**Problem to work on:** Search the records for "However". Report every line where it occurs.

[[ Data shown open ]]

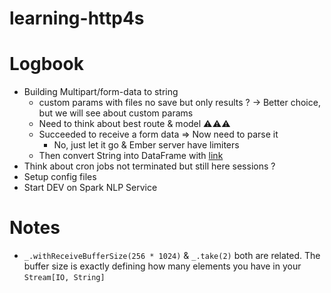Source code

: # learning-http4s

# Logbook

- Building Multipart/form-data to string
  - custom params with files no save but only results ? -> Better choice, but we will see about custom params
  - Need to think about best route & model ⚠️⚠️⚠️
  - Succeeded to receive a form data => Now need to parse it
    - No, just let it go & Ember server have limiters
  - Then convert String into DataFrame with [link](https://stackoverflow.com/questions/39111918/can-i-read-a-csv-represented-as-a-string-into-apache-spark-using-spark-csv)
- Think about cron jobs not terminated but still here sessions ?
- Setup config files
- Start DEV on Spark NLP Service

# Notes

- `_.withReceiveBufferSize(256 * 1024)` & `_.take(2)` both are related. The buffer size is exactly defining how many
elements you have in your `Stream[IO, String]`
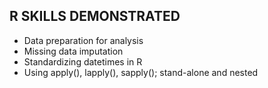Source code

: ## R SKILLS DEMONSTRATED
- Data preparation for analysis
- Missing data imputation
- Standardizing datetimes in R
- Using apply(), lapply(), sapply(); stand-alone and nested
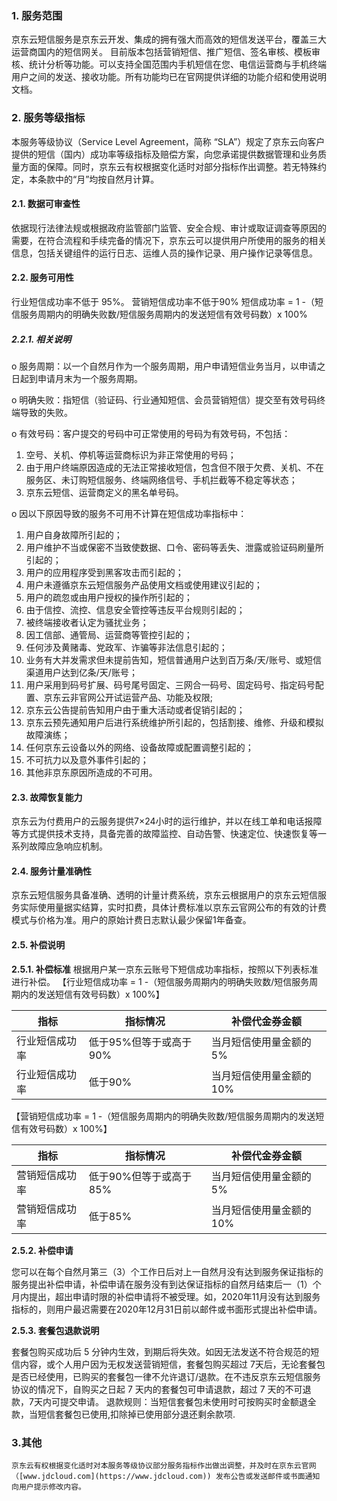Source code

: ### 1. 服务范围
京东云短信服务是京东云开发、集成的拥有强大而高效的短信发送平台，覆盖三大运营商国内的短信网关。
目前版本包括营销短信、推广短信、签名审核、模板审核、统计分析等功能。可以支持全国范围内手机短信在您、电信运营商与手机终端用户之间的发送、接收功能。所有功能均已在官网提供详细的功能介绍和使用说明文档。
### 2. 服务等级指标
本服务等级协议（Service Level Agreement，简称 “SLA”）规定了京东云向客户提供的短信（国内）成功率等级指标及赔偿方案，向您承诺提供数据管理和业务质量方面的保障。同时，京东云有权根据变化适时对部分指标作出调整。若无特殊约定，本条款中的“月”均按自然月计算。

####  2.1. 数据可审查性

 依据现行法律法规或根据政府监管部门监管、安全合规、审计或取证调查等原因的需要，在符合流程和手续完备的情况下，京东云可以提供用户所使用的服务的相关信息，包括关键组件的运行日志、运维人员的操作记录、用户操作记录等信息。

####  2.2. 服务可用性

 行业短信成功率不低于 95%。
 营销短信成功率不低于90%
 短信成功率 = 1 -（短信服务周期内的明确失败数/短信服务周期内的发送短信有效号码数）x 100%

#####  2.2.1. 相关说明

o  服务周期：以一个自然月作为一个服务周期，用户申请短信业务当月，以申请之日起到申请月末为一个服务周期。

o  明确失败：指短信（验证码、行业通知短信、会员营销短信）提交至有效号码终端导致的失败。

o  有效号码：客户提交的号码中可正常使用的号码为有效号码，不包括：

1. 空号、关机、停机等运营商标识为非正常使用的号码；
2. 由于用户终端原因造成的无法正常接收短信，包含但不限于欠费、关机、不在服务区、未订购短信服务、终端网络信号、手机拦截等不稳定等状态；
3. 京东云短信、运营商定义的黑名单号码。

o  因以下原因导致的服务不可用不计算在短信成功率指标中：

1. 用户自身故障所引起的；
2. 用户维护不当或保密不当致使数据、口令、密码等丢失、泄露或验证码刷量所引起的；
3. 用户的应用程序受到黑客攻击而引起的；
4. 用户未遵循京东云短信服务产品使用文档或使用建议引起的；
5. 用户的疏忽或由用户授权的操作所引起的；
6.  由于信控、流控、信息安全管控等违反平台规则引起的；
7.  被终端接收者认定为骚扰业务；
8. 因工信部、通管局、运营商等管控引起的；
9.  任何涉及黄赌毒、党政军、诈骗等非法信息引起的；
10.   业务有大并发需求但未提前告知，短信普通用户达到百万条/天/账号、或短信渠道用户达到亿条/天/账号；
11.   用户采用到码号扩展、码号尾号固定、三网合一码号、固定码号、指定码号配置、京东云非官网公开试运营产品、功能及权限;
12.  京东云公告提前告知用户由于重大活动或者促销引起的；
13. 京东云预先通知用户后进行系统维护所引起的，包括割接、维修、升级和模拟故障演练；
14.   任何京东云设备以外的网络、设备故障或配置调整引起的；
15.  不可抗力以及意外事件引起的；
16.  其他非京东原因所造成的不可用。

#### 2.3. 故障恢复能力

 京东云为付费用户的云服务提供7×24小时的运行维护，并以在线工单和电话报障等方式提供技术支持，具备完善的故障监控、自动告警、快速定位、快速恢复等一系列故障应急响应机制。
 
#### 2.4. 服务计量准确性
 京东云短信服务具备准确、透明的计量计费系统，京东云根据用户的京东云短信服务实际使用量据实结算，实时扣费，具体计费标准以京东云官网公布的有效的计费模式与价格为准。用户的原始计费日志默认最少保留1年备查。 

####  2.5. 补偿说明

 **2.5.1. 补偿标准**
 根据用户某一京东云账号下短信成功率指标，按照以下列表标准进行补偿。
 【行业短信成功率 = 1 -（短信服务周期内的明确失败数/短信服务周期内的发送短信有效号码数）x 100%】

| **指标**       | **指标情况**           | **补偿代金券金额**      |
| -------------- | ---------------------- | ----------------------- |
| 行业短信成功率 | 低于95%但等于或高于90% | 当月短信使用量金额的5%  |
| 行业短信成功率 | 低于90%                | 当月短信使用量金额的10% |

【营销短信成功率 = 1 -（短信服务周期内的明确失败数/短信服务周期内的发送短信有效号码数）x 100%】

| **指标**       | **指标情况**           | **补偿代金券金额**      |
| -------------- | ---------------------- | ----------------------- |
| 营销短信成功率 | 低于90%但等于或高于85% | 当月短信使用量金额的5%  |
| 营销短信成功率 | 低于85%                | 当月短信使用量金额的10% |

 **2.5.2. 补偿申请**

 您可以在每个自然月第三（3）个工作日后对上一自然月没有达到服务保证指标的服务提出补偿申请，补偿申请在服务没有到达保证指标的自然月结束后一（1）个月内提出，超出申请时限的补偿申请将不被受理。如，2020年11月没有达到服务指标的，则用户最迟需要在2020年12月31日前以邮件或书面形式提出补偿申请。 

 **2.5.3. 套餐包退款说明**

 套餐包购买成功后 5 分钟内生效，到期后将失效。如因无法发送不符合规范的短信内容，或个人用户因为无权发送营销短信，套餐包购买超过 7天后，无论套餐包是否已经使用，已购买的套餐包一律不允许退订/退款。在不违反京东云短信服务协议的情况下，自购买之日起 7 天内的套餐包可申请退款，超过 7 天的不可退款，7天内可提交申请。
 退款规则：当短信套餐包未使用时可按购买时金额退全款，当短信套餐包已使用,扣除掉已使用部分退还剩余款项.

### 3.其他

    京东云有权根据变化适时对本服务等级协议部分服务指标作出做出调整，并及时在京东云官网（[www.jdcloud.com](https://www.jdcloud.com)) 发布公告或发送邮件或书面通知向用户提示修改内容。

 
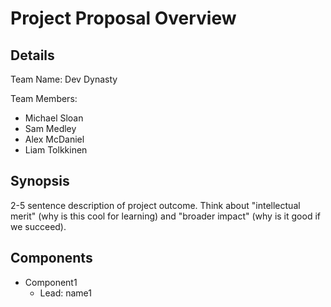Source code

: # Project Proposal Overview

## Details
Team Name: Dev Dynasty

Team Members:
* Michael Sloan
* Sam Medley 
* Alex McDaniel
* Liam Tolkkinen

## Synopsis
2-5 sentence description of project outcome. Think about "intellectual merit" (why is this cool for learning) and "broader impact" (why is it good if we succeed).

## Components
* Component1
  * Lead: name1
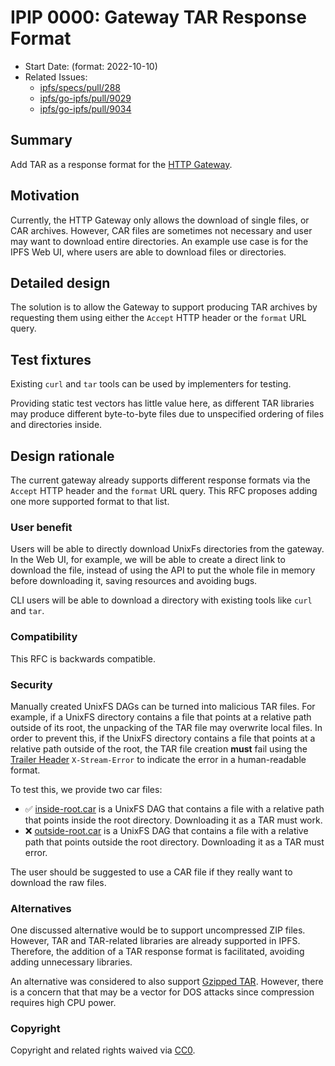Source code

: # IPIP 0000: Gateway TAR Response Format

- Start Date: (format: 2022-10-10)
- Related Issues:
  - [ipfs/specs/pull/288](https://github.com/ipfs/specs/pull/288)
  - [ipfs/go-ipfs/pull/9029](https://github.com/ipfs/go-ipfs/pull/9029)
  - [ipfs/go-ipfs/pull/9034](https://github.com/ipfs/go-ipfs/pull/9034)

## Summary

Add TAR as a response format for the [HTTP Gateway](../http-gateways/).

## Motivation

Currently, the HTTP Gateway only allows the download of single files, or
CAR archives. However, CAR files are sometimes not necessary and user may
want to download entire directories. An example use case is for the IPFS
Web UI, where users are able to download files or directories.

## Detailed design

The solution is to allow the Gateway to support producing TAR archives
by requesting them using either the `Accept` HTTP header or the `format`
URL query.

## Test fixtures

Existing `curl` and `tar` tools can be used by implementers for testing.

Providing static test vectors has little value here, as different TAR libraries may produce
different byte-to-byte files due to unspecified ordering of files and directories inside.

## Design rationale

The current gateway already supports different response formats via the
`Accept` HTTP header and the `format` URL query. This RFC proposes adding
one more supported format to that list.

### User benefit

Users will be able to directly download UnixFs directories from the gateway. In the Web UI,
for example, we will be able to create a direct link to download the file, instead of using the
API to put the whole file in memory before downloading it, saving resources and avoiding bugs.

CLI users will be able to download a directory with existing tools like `curl` and `tar`.

### Compatibility

This RFC is backwards compatible.

### Security

Manually created UnixFS DAGs can be turned into malicious TAR files. For example,
if a UnixFS directory contains a file that points at a relative path outside of
its root, the unpacking of the TAR file may overwrite local files. In order to prevent
this, if the UnixFS directory contains a file that points at a relative path outside
of the root, the TAR file creation **must** fail using the [Trailer Header](https://developer.mozilla.org/en-US/docs/Web/HTTP/Headers/Trailer)
`X-Stream-Error` to indicate the error in a human-readable format.

To test this, we provide two car files:

* ✅ [inside-root.car](0000-gateway-tar-response-format/inside-root.car) is a UnixFS
DAG that contains a file with a relative path that points inside the root directory.
Downloading it as a TAR must work.
* ❌ [outside-root.car](0000-gateway-tar-response-format/outside-root.car) is a UnixFS
DAG that contains a file with a relative path that points outside the root directory.
Downloading it as a TAR must error.

The user should be suggested to use a CAR file if they really want to download the raw files.

### Alternatives

One discussed alternative would be to support uncompressed ZIP files. However, TAR and
TAR-related libraries are already supported in IPFS. Therefore, the addition of a TAR response
format is facilitated, avoiding adding unnecessary libraries.

An alternative was considered to also support [Gzipped TAR](https://github.com/ipfs/go-ipfs/pull/9034).
However, there is a concern that that may be a vector for DOS attacks since compression requires
high CPU power.

### Copyright

Copyright and related rights waived via [CC0](https://creativecommons.org/publicdomain/zero/1.0/).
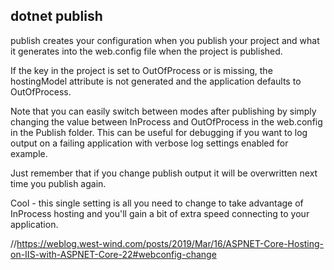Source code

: ## dotnet publish
publish creates your configuration when you publish your project and what it generates into the web.config file when the project is published.

If the <AspNetCoreHostingModel> key in the project is set to OutOfProcess or is missing, the hostingModel attribute is not generated and the application defaults to OutOfProcess.

Note that you can easily switch between modes after publishing by simply changing the value between InProcess and OutOfProcess in the web.config in the Publish folder. This can be useful for debugging if you want to log output on a failing application with verbose log settings enabled for example.

Just remember that if you change publish output it will be overwritten next time you publish again.

Cool - this single setting is all you need to change to take advantage of InProcess hosting and you'll gain a bit of extra speed connecting to your application.

//https://weblog.west-wind.com/posts/2019/Mar/16/ASPNET-Core-Hosting-on-IIS-with-ASPNET-Core-22#webconfig-change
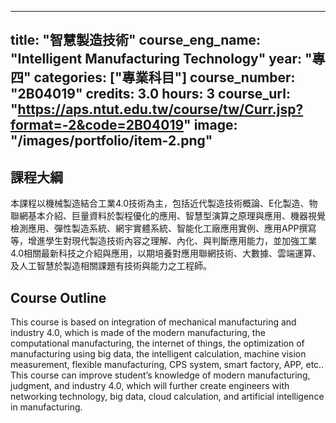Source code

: 
---
title: "智慧製造技術"
course_eng_name: "Intelligent Manufacturing Technology"
year: "專四"
categories: ["專業科目"]
course_number: "2B04019"
credits: 3.0
hours: 3
course_url: "https://aps.ntut.edu.tw/course/tw/Curr.jsp?format=-2&code=2B04019"
image: "/images/portfolio/item-2.png"
---

## 課程大綱

本課程以機械製造結合工業4.0技術為主，包括近代製造技術概論、E化製造、物聯網基本介紹、巨量資料於製程優化的應用、智慧型演算之原理與應用、機器視覺檢測應用、彈性製造系統、網宇實體系統、智能化工廠應用實例、應用APP撰寫等，增進學生對現代製造技術內容之理解、內化、與判斷應用能力，並加強工業4.0相關最新科技之介紹與應用，以期培養對應用聯網技術、大數據、雲端運算、及人工智慧於製造相關課題有技術與能力之工程師。

## Course Outline

This course is based on integration of mechanical manufacturing and industry 4.0, which is made of the modern manufacturing, the computational manufacturing, the internet of things, the optimization of manufacturing using big data, the intelligent calculation, machine vision measurement, flexible manufacturing, CPS system, smart factory, APP, etc.. This course can improve student’s knowledge of modern manufacturing, judgment, and industry 4.0, which will further create engineers with networking technology, big data, cloud calculation, and artificial intelligence in manufacturing.
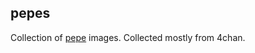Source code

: ## pepes

Collection of [pepe](https://en.wikipedia.org/wiki/Pepe_the_Frog) images. Collected mostly from 4chan.
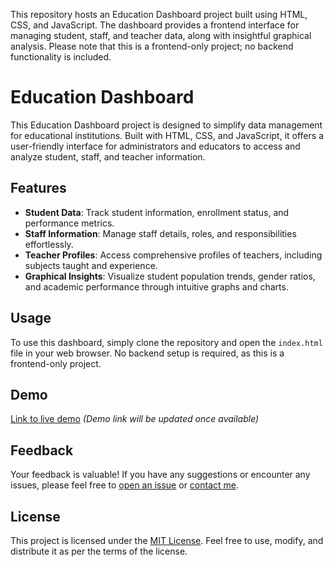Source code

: This repository hosts an Education Dashboard project built using HTML, CSS, and JavaScript. The dashboard provides a frontend interface for managing student, staff, and teacher data, along with insightful graphical analysis. Please note that this is a frontend-only project; no backend functionality is included.

# Education Dashboard

This Education Dashboard project is designed to simplify data management for educational institutions. Built with HTML, CSS, and JavaScript, it offers a user-friendly interface for administrators and educators to access and analyze student, staff, and teacher information.

## Features

- **Student Data**: Track student information, enrollment status, and performance metrics.
- **Staff Information**: Manage staff details, roles, and responsibilities effortlessly.
- **Teacher Profiles**: Access comprehensive profiles of teachers, including subjects taught and experience.
- **Graphical Insights**: Visualize student population trends, gender ratios, and academic performance through intuitive graphs and charts.

## Usage

To use this dashboard, simply clone the repository and open the `index.html` file in your web browser. No backend setup is required, as this is a frontend-only project.

## Demo

[Link to live demo](#) *(Demo link will be updated once available)*

## Feedback

Your feedback is valuable! If you have any suggestions or encounter any issues, please feel free to [open an issue](link_to_issues) or [contact me](asad.ishtiaque.ai@gmail.com).

## License

This project is licensed under the [MIT License](link_to_license). Feel free to use, modify, and distribute it as per the terms of the license.
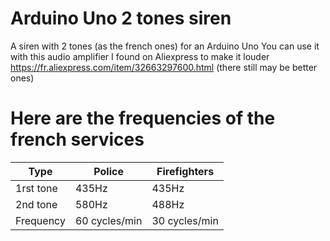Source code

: # Arduino Uno 2 tones siren
A siren with 2 tones (as the french ones) for an Arduino Uno
You can use it with this audio amplifier I found on Aliexpress to make it louder https://fr.aliexpress.com/item/32663297600.html (there still may be better ones)

# Here are the frequencies of the french services
| Type      | Police        | Firefighters  |
|-----------|---------------|---------------|
| 1rst tone | 435Hz         | 435Hz         |
| 2nd tone  | 580Hz         | 488Hz         |
| Frequency | 60 cycles/min | 30 cycles/min |

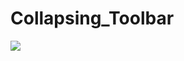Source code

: # Collapsing_Toolbar
<a href="https://imgflip.com/gif/4q2zvs"><img src="https://imgflip.com/gif/4q2zvs"/></a>
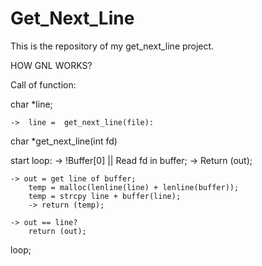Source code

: # Get_Next_Line
This is the repository of my get_next_line project.

HOW GNL WORKS?

Call of function:

char  *line;

    ->  line =	get_next_line(file):


char  *get_next_line(int fd)

start loop:
	-> !Buffer[0] || Read fd in buffer;
		-> Return (out);

	-> out = get line of buffer;
		temp = malloc(lenline(line) + lenline(buffer));
		temp = strcpy line + buffer(line);
		-> return (temp);

	-> out == line?
		return (out);
loop;
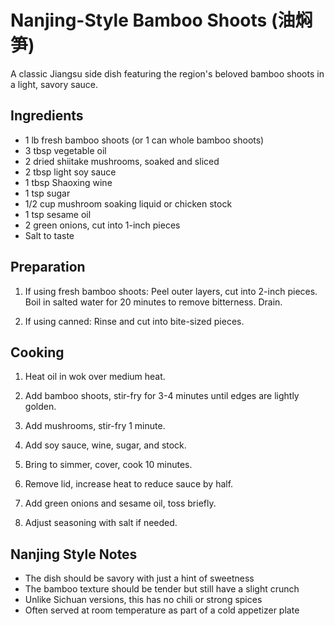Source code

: # Nanjing-Style Bamboo Shoots (油焖笋)

A classic Jiangsu side dish featuring the region's beloved bamboo shoots in a light, savory sauce.

## Ingredients

- 1 lb fresh bamboo shoots (or 1 can whole bamboo shoots)
- 3 tbsp vegetable oil
- 2 dried shiitake mushrooms, soaked and sliced
- 2 tbsp light soy sauce
- 1 tbsp Shaoxing wine
- 1 tsp sugar
- 1/2 cup mushroom soaking liquid or chicken stock
- 1 tsp sesame oil
- 2 green onions, cut into 1-inch pieces
- Salt to taste

## Preparation

1. If using fresh bamboo shoots: Peel outer layers, cut into 2-inch pieces. Boil in salted water for 20 minutes to remove bitterness. Drain.

2. If using canned: Rinse and cut into bite-sized pieces.

## Cooking

1. Heat oil in wok over medium heat.

2. Add bamboo shoots, stir-fry for 3-4 minutes until edges are lightly golden.

3. Add mushrooms, stir-fry 1 minute.

4. Add soy sauce, wine, sugar, and stock.

5. Bring to simmer, cover, cook 10 minutes.

6. Remove lid, increase heat to reduce sauce by half.

7. Add green onions and sesame oil, toss briefly.

8. Adjust seasoning with salt if needed.

## Nanjing Style Notes

- The dish should be savory with just a hint of sweetness
- The bamboo texture should be tender but still have a slight crunch
- Unlike Sichuan versions, this has no chili or strong spices
- Often served at room temperature as part of a cold appetizer plate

[[ Data shown closed ]]

**Answer space:**
CAR archives. However, CAR files are sometimes not necessary and user may
One discussed alternative would be to support uncompressed ZIP files. However, TAR and
However, there is a concern that that may be a vector for DOS attacks since compression requires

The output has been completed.